Sinatra forged a highly successful career as a film actor. After winning an Academy Award for From Here to Eternity, he starred in The Man with the Golden Arm (1955), and received critical acclaim for his performance in The Manchurian Candidate (1962). He appeared in various musicals such as On the Town (1949), Guys and Dolls (1955), High Society (1956), and Pal Joey (1957), winning another Golden Globe for the latter. Toward the end of his career, he frequently played detectives, including the title character in Tony Rome (1967). Sinatra would later receive the Golden Globe Cecil B. DeMille Award in 1971. On television, The Frank Sinatra Show began on ABC in 1950, and he continued to make appearances on television throughout the 1950s and 1960s.

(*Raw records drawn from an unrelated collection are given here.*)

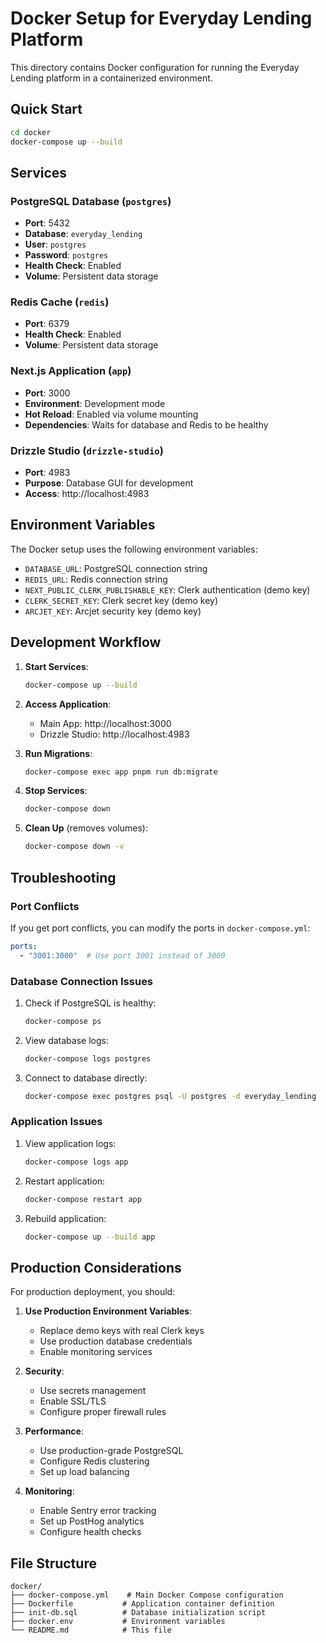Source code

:# Docker Setup for Everyday Lending Platform

This directory contains Docker configuration for running the Everyday Lending platform in a containerized environment.

## Quick Start

```bash
cd docker
docker-compose up --build
```

## Services

### PostgreSQL Database (`postgres`)
- **Port**: 5432
- **Database**: `everyday_lending`
- **User**: `postgres`
- **Password**: `postgres`
- **Health Check**: Enabled
- **Volume**: Persistent data storage

### Redis Cache (`redis`)
- **Port**: 6379
- **Health Check**: Enabled
- **Volume**: Persistent data storage

### Next.js Application (`app`)
- **Port**: 3000
- **Environment**: Development mode
- **Hot Reload**: Enabled via volume mounting
- **Dependencies**: Waits for database and Redis to be healthy

### Drizzle Studio (`drizzle-studio`)
- **Port**: 4983
- **Purpose**: Database GUI for development
- **Access**: http://localhost:4983

## Environment Variables

The Docker setup uses the following environment variables:

- `DATABASE_URL`: PostgreSQL connection string
- `REDIS_URL`: Redis connection string
- `NEXT_PUBLIC_CLERK_PUBLISHABLE_KEY`: Clerk authentication (demo key)
- `CLERK_SECRET_KEY`: Clerk secret key (demo key)
- `ARCJET_KEY`: Arcjet security key (demo key)

## Development Workflow

1. **Start Services**:
   ```bash
   docker-compose up --build
   ```

2. **Access Application**:
   - Main App: http://localhost:3000
   - Drizzle Studio: http://localhost:4983

3. **Run Migrations**:
   ```bash
   docker-compose exec app pnpm run db:migrate
   ```

4. **Stop Services**:
   ```bash
   docker-compose down
   ```

5. **Clean Up** (removes volumes):
   ```bash
   docker-compose down -v
   ```

## Troubleshooting

### Port Conflicts
If you get port conflicts, you can modify the ports in `docker-compose.yml`:
```yaml
ports:
  - "3001:3000"  # Use port 3001 instead of 3000
```

### Database Connection Issues
1. Check if PostgreSQL is healthy:
   ```bash
   docker-compose ps
   ```

2. View database logs:
   ```bash
   docker-compose logs postgres
   ```

3. Connect to database directly:
   ```bash
   docker-compose exec postgres psql -U postgres -d everyday_lending
   ```

### Application Issues
1. View application logs:
   ```bash
   docker-compose logs app
   ```

2. Restart application:
   ```bash
   docker-compose restart app
   ```

3. Rebuild application:
   ```bash
   docker-compose up --build app
   ```

## Production Considerations

For production deployment, you should:

1. **Use Production Environment Variables**:
   - Replace demo keys with real Clerk keys
   - Use production database credentials
   - Enable monitoring services

2. **Security**:
   - Use secrets management
   - Enable SSL/TLS
   - Configure proper firewall rules

3. **Performance**:
   - Use production-grade PostgreSQL
   - Configure Redis clustering
   - Set up load balancing

4. **Monitoring**:
   - Enable Sentry error tracking
   - Set up PostHog analytics
   - Configure health checks

## File Structure

```
docker/
├── docker-compose.yml    # Main Docker Compose configuration
├── Dockerfile           # Application container definition
├── init-db.sql          # Database initialization script
├── docker.env           # Environment variables
└── README.md            # This file
```
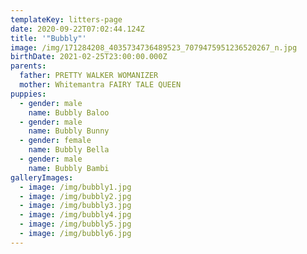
 ```yaml
---
templateKey: litters-page
date: 2020-09-22T07:02:44.124Z
title: '"Bubbly"'
image: /img/171284208_4035734736489523_7079475951236520267_n.jpg
birthDate: 2021-02-25T23:00:00.000Z
parents:
  father: PRETTY WALKER WOMANIZER
  mother: Whitemantra FAIRY TALE QUEEN
puppies:
  - gender: male
    name: Bubbly Baloo
  - gender: male
    name: Bubbly Bunny
  - gender: female
    name: Bubbly Bella
  - gender: male
    name: Bubbly Bambi
galleryImages:
  - image: /img/bubbly1.jpg
  - image: /img/bubbly2.jpg
  - image: /img/bubbly3.jpg
  - image: /img/bubbly4.jpg
  - image: /img/bubbly5.jpg
  - image: /img/bubbly6.jpg
---
```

Sinatra was also heavily involved with politics from the mid-1940s, and actively campaigned for presidents such as Franklin Delano Roosevelt, Harry S. Truman, John F. Kennedy and Ronald Reagan. Sinatra was investigated by the FBI for his alleged relationship with the Mafia.
While Sinatra never learned how to read music, he worked very hard from a young age to improve his abilities in all aspects of music. A perfectionist, renowned for his dress sense and performing presence, he always insisted on recording live with his band. His bright blue eyes earned him the popular nickname “Ol’ Blue Eyes”. Sinatra led a colorful personal life, and was often involved in turbulent affairs with women, such as with his second wife Ava Gardner. He later married Mia Farrow in 1966 and Barbara Marx in 1976. Sinatra had several violent confrontations, usually with journalists he felt had crossed him, or work bosses with whom he had disagreements. He was honored at the Kennedy Center Honors in 1983, was awarded the Presidential Medal of Freedom by Ronald Reagan in 1985, and the Congressional Gold Medal in 1997. Sinatra was also the recipient of eleven Grammy Awards, including the Grammy Trustees Award, Grammy Legend Award and the Grammy Lifetime Achievement Award. He was collectively included in Time magazine’s compilation of the 20th century’s 100 most influential people. After Sinatra’s death, American music critic Robert Christgau called him “the greatest singer of the 20th century”, and he continues to be seen as an iconic figure.